Implement S3 lifecycle job fetcher #3

Closed
opened 2024-06-27 10:53:44 +00:00 by alexvanin · 1 comment
Owner

Overview

Implement package that returns list of containers that has to be processed in current epoch. To do that, package must:

  1. Find all available users from all available namespaces in FrostFS ID contract
  2. Pick subset of users to process in this epoch
  3. Find all available containers for these users
  4. Iterate over each container to find tree nodes in FrostFS tree service with lifecycle data

Pick subset of users

Lifecycle should support sharding. With large storage network, lyfecycler wouldn't be able to process all events during single or multiple epoch.

Lifecycler is going to use HRW to split all tasks across all lyfecycler instances without communication between them. To do so, lifecycler must get from config set of public keys of all other instances.

func PickUsers(instancePrivateKey, []allPublicKeys, []users) -> []users

Find tree nodes in FrostFS tree service

Structure

Lifecycler should define public constants of tree node name, public tree node structure of lifecycle data and data converters.

Lifecycle data structure must be expandable in terms of lifecycle events and its settings.

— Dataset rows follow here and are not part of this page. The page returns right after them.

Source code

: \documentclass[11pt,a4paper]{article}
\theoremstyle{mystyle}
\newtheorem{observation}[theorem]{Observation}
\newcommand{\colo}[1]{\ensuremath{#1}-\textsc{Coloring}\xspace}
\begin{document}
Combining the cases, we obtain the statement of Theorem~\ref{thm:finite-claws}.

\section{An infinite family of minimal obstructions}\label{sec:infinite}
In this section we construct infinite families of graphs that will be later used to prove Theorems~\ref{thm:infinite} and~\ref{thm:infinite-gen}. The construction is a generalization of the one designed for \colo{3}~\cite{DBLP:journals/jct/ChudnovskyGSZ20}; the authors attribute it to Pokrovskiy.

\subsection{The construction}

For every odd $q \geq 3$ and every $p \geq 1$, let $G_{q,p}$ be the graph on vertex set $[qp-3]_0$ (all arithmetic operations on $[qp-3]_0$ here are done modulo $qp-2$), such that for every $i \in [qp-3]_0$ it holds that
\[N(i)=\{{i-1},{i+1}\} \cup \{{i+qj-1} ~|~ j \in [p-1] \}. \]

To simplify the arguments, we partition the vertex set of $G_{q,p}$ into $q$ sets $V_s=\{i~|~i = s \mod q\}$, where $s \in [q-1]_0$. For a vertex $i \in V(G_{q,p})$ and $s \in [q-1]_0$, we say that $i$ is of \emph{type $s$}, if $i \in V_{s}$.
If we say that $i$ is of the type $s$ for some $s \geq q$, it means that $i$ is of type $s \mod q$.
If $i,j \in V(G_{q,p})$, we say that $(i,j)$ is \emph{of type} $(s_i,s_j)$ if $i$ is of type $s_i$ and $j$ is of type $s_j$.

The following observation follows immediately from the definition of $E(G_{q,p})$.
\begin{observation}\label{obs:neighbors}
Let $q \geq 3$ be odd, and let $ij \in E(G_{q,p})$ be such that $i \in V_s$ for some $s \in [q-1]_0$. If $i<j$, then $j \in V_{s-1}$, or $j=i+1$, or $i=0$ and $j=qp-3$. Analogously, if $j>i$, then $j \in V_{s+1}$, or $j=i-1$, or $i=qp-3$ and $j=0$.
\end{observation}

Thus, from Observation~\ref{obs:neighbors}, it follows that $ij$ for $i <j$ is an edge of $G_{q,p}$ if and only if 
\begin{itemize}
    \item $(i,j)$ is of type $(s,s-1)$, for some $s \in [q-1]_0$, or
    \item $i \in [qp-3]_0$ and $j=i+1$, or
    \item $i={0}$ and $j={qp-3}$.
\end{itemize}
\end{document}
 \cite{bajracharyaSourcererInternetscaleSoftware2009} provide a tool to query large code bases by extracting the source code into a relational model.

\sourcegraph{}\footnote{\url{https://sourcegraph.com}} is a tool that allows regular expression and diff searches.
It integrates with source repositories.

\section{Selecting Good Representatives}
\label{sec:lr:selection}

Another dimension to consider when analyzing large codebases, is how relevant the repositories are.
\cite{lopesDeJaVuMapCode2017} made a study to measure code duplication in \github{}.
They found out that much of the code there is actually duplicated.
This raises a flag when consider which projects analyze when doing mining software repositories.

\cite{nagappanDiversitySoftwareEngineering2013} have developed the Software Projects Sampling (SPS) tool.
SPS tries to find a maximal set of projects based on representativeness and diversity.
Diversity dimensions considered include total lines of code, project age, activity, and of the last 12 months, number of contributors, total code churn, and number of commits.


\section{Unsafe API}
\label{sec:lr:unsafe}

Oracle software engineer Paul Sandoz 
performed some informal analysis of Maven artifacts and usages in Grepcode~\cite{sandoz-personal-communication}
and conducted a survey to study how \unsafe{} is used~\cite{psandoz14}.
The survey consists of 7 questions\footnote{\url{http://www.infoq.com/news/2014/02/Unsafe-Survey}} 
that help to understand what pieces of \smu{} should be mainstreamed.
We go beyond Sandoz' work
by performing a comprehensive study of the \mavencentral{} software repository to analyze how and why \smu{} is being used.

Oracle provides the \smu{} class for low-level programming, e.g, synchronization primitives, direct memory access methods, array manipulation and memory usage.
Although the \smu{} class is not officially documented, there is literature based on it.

For the initial implementation, lifecycle structure should support these rule fields:

Access control

To access tree service, lifecycler requires policies to do that. To do these requests, lifecycler must obtain private key of the user (container owner) and create bearer token with overriden policies, allowing specific operations (get, delete).

Credential source must be hidden behind interface

interface Source {
    Credentials(publicKey) -> (privateKey, error)
}

In this implementation, credential source must be a set of wallet files. This also could be a separate service that manages secrets, etc.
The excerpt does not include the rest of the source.